:: Task material ::
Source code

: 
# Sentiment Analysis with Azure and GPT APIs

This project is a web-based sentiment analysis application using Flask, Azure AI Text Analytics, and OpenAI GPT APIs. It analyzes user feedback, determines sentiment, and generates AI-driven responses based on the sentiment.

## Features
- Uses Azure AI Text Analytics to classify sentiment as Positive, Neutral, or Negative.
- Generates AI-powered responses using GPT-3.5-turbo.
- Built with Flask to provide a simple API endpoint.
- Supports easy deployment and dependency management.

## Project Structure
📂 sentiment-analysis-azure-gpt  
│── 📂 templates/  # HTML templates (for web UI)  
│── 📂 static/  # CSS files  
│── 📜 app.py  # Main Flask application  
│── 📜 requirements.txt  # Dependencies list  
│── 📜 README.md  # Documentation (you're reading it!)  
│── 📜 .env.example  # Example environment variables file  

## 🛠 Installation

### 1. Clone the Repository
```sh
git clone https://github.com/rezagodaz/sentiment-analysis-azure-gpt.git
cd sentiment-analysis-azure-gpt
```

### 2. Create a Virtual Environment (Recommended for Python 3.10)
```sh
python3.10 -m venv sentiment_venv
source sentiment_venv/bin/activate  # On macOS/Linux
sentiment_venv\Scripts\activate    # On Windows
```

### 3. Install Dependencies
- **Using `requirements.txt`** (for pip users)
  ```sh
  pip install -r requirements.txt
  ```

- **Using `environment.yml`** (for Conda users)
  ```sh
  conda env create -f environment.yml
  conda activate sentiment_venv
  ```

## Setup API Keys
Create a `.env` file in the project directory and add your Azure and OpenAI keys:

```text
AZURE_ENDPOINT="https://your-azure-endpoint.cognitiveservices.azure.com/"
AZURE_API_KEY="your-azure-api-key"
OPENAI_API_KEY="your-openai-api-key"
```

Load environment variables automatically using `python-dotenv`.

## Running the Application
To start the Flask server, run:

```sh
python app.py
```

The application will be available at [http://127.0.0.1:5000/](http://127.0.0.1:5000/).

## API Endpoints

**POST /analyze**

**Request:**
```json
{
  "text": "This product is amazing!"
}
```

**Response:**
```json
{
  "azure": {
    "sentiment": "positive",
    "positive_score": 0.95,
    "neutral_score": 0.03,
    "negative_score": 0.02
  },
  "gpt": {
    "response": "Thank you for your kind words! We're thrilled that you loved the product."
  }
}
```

:: Problem requirements ::
Each line must be given again exactly as written above.

:: Final answer ::
Source code

: 
# Sentiment Analysis with Azure and GPT APIs

This project is a web-based sentiment analysis application using Flask, Azure AI Text Analytics, and OpenAI GPT APIs. It analyzes user feedback, determines sentiment, and generates AI-driven responses based on the sentiment.

## Features
- Uses Azure AI Text Analytics to classify sentiment as Positive, Neutral, or Negative.
- Generates AI-powered responses using GPT-3.5-turbo.
- Built with Flask to provide a simple API endpoint.
- Supports easy deployment and dependency management.

## Project Structure
📂 sentiment-analysis-azure-gpt  
│── 📂 templates/  # HTML templates (for web UI)  
│── 📂 static/  # CSS files  
│── 📜 app.py  # Main Flask application  
│── 📜 requirements.txt  # Dependencies list  
│── 📜 README.md  # Documentation (you're reading it!)  
│── 📜 .env.example  # Example environment variables file  

## 🛠 Installation

### 1. Clone the Repository
```sh
git clone https://github.com/rezagodaz/sentiment-analysis-azure-gpt.git
cd sentiment-analysis-azure-gpt
```

### 2. Create a Virtual Environment (Recommended for Python 3.10)
```sh
python3.10 -m venv sentiment_venv
source sentiment_venv/bin/activate  # On macOS/Linux
sentiment_venv\Scripts\activate    # On Windows
```

### 3. Install Dependencies
- **Using `requirements.txt`** (for pip users)
  ```sh
  pip install -r requirements.txt
  ```

- **Using `environment.yml`** (for Conda users)
  ```sh
  conda env create -f environment.yml
  conda activate sentiment_venv
  ```

## Setup API Keys
Create a `.env` file in the project directory and add your Azure and OpenAI keys:

```text
AZURE_ENDPOINT="https://your-azure-endpoint.cognitiveservices.azure.com/"
AZURE_API_KEY="your-azure-api-key"
OPENAI_API_KEY="your-openai-api-key"
```

Load environment variables automatically using `python-dotenv`.

## Running the Application
To start the Flask server, run:

```sh
python app.py
```

The application will be available at [http://127.0.0.1:5000/](http://127.0.0.1:5000/).

## API Endpoints

**POST /analyze**

**Request:**
```json
{
  "text": "This product is amazing!"
}
```

**Response:**
```json
{
  "azure": {
    "sentiment": "positive",
    "positive_score": 0.95,
    "neutral_score": 0.03,
    "negative_score": 0.02
  },
  "gpt": {
    "response": "Thank you for your kind words! We're thrilled that you loved the product."
  }
}
```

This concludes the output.